By: Avanti Kumar, MIS Asia in InterGovWorld.com

A locally-developed search engine, that uses linguistic analytics instead of keywords, is among the first batch of projects under Singapore government’s Interactive Digital Media Research and Development Programme Office (IDMPO).The project, developed by researchers at the Lab for Media Search (LMS) from the National University of Singapore, uses a question-answering (Q&A) system that aims to provide users with precise answers, rather than a long list of Web pages like other search engines.
This year, the LMS Q&A search engine, will be joined by a new wave of 13 projects proposed by researchers from Singapore tertiary institutions. Some SG$18 million in funding will be provided.
Focusing on the research theme “Co-space”, the projects aim to make explore a new generation of the Internet that is more pervasive, immersive and integrated into people’s lives.
Up to 80 per cent accuracy
LMS Director, Professor Chua Tat-Seng said the Q&A search engine results offer 70 to 80 per cent accuracy, compared to the 20 per cent by typical search engines that use keywords search.
And, when a user keys in a question, instead of just displaying websites with related words, the application will display a list of exact answers. Each comes with the name of the source, date of publication and the Internet address.
Professor Chua said that such a system, with its ability to give answers directly, will do well in a knowledge management space within an enterprise.
Already, the system, together with another that is able to search for video clips on the Internet, has been adopted by US-based television cable company Comcast to help its customers search for programs more accurately. “For instance, the viewers can specify their search into fighting scenes and will be displayed with a search result of shows with fighting scenes,” said Professor Chua.
Mimicking human emotions
Other new IDMPO projects include one that mimics and simulates the sense of touch and other human emotions, to enrich the virtual experience, and another that addresses privacy and trust challenges in virtual worlds.
The latter measures and deduces the trust worthiness of users in the e-commerce space and makes the information available to interested parties. This is done through examination of past behaviors and others’ experiences and interactions with the particular user.
This project addresses the technology’s social aspect, which is often overlooked in many innovations, said Dr John Seely Brown, Visiting Scholar, Annenberg Center at University of Southern California. “This helps bring a level of trust to the Internet,” he said.
Dr Brown is part of IDMPO’s International Review Panel (IRP), which comprises of academics and industry luminaries in the field of new media. The IRP met in Singapore from 1 to 4 September to select the projects, apart from giving their recommendations, the judges felt that the new batch can trump the previous projects.
“I was very impressed to see such a progress since our last meeting in 2007,” said IRP member Professor Dr Jose Luis Encarnacao, Professor of Computer Science at the Technische Universitat Darmstadt and head of the Interactive Graphics Research Group. “The quality of the research is very high and the talent being developed shows a high-level of competence and motivation.”

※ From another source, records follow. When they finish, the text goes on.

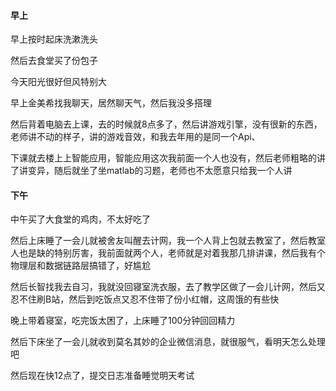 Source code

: #### 早上

早上按时起床洗漱洗头

然后去食堂买了份包子

今天阳光很好但风特别大

早上金美希找我聊天，居然聊天气，然后我没多搭理

然后背着电脑去上课，去的时候就8点多了，然后讲游戏引擎，没有很新的东西，老师讲不动的样子，讲的游戏音效，和我去年用的是同一个Api、

下课就去楼上上智能应用，智能应用这次我前面一个人也没有，然后老师粗略的讲了讲变异，随后就坐了坐matlab的习题，老师也不太愿意只给我一个人讲

#### 下午

中午买了大食堂的鸡肉，不太好吃了

然后上床睡了一会儿就被舍友叫醒去计网，我一个人背上包就去教室了，然后教室人也是缺的特别厉害，我前面就两个人，老师就是对着我那几排讲课，然后我有个物理层和数据链路层搞错了，好尴尬

然后长智找我去自习，我就没回寝室洗衣服，去了教学区做了一会儿计网，然后又忍不住刷B站，然后到吃饭点又忍不住带了份小红帽，这周饿的有些快

晚上带着寝室，吃完饭太困了，上床睡了100分钟回回精力

然后下床坐了一会儿就收到莫名其妙的企业微信消息，就很服气，看明天怎么处理吧

然后现在快12点了，提交日志准备睡觉明天考试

Text Processing – Passage Retrieval and Question-Answering (QA)
We work mainly on question-answering from open domain (free-) text corpus, mainly in news. Depending on the type of questions, we develop techniques to return precise answers either at the phrase level, sentence level, or as query-focused summary.
Additionally, we are exploring techniques to answer deductive and exploratory questions. While extending the techniques for precise information retrieval, we are also applying them to vertical domains of education and legal search.
Question-Answering
Question-answering (QA) aims to find exact answers to users’ natural language queries, instead of ranked lists of documents as is done in current search engines. It is a major step towards information retrieval instead of document retrieval. Our QA system employs a pipeline structure that consists of several modules to get short and precise answers to users’ questions. It searches for answers at increasingly finer-grained units of: (1) locating the relevant documents, (2) retrieving passages that may contain the answer, and (3) pinpointing the exact answer from candidate passages. The main research focuses of our work are three-fold.
First we search the Web for relevance context information to supplement the often inexact query. In particular, we perform semantic clustering of information retrieved from the Web to induce different facets of queries in supporting event-based QA.
Second, we employ dependency relations, in additional to density-based word matching, to perform passage retrieval at sentence level. We will explore the integration of statistic, dependency and semantic relations in QA.
Third, we develop document concept lattice model together with definitional patterns and human interests model to perform task-oriented summarization.
Our studies on large-scale TREC-QA corpus demonstrate that our approaches are effective in performing factoid, list and definitional QA. Our system has been ranked consistently at second position in last 3 years (2003-2005) in public TREC-QA evaluations organized by NIST, USA. Our summarization system also achieved top position in DUC forum in 2005. Our technology has been licensed by industry to perform precise legal search.

















September 16th, 2008 at 2:08 pm
Information retrieval seems to be more profound than document retrieval.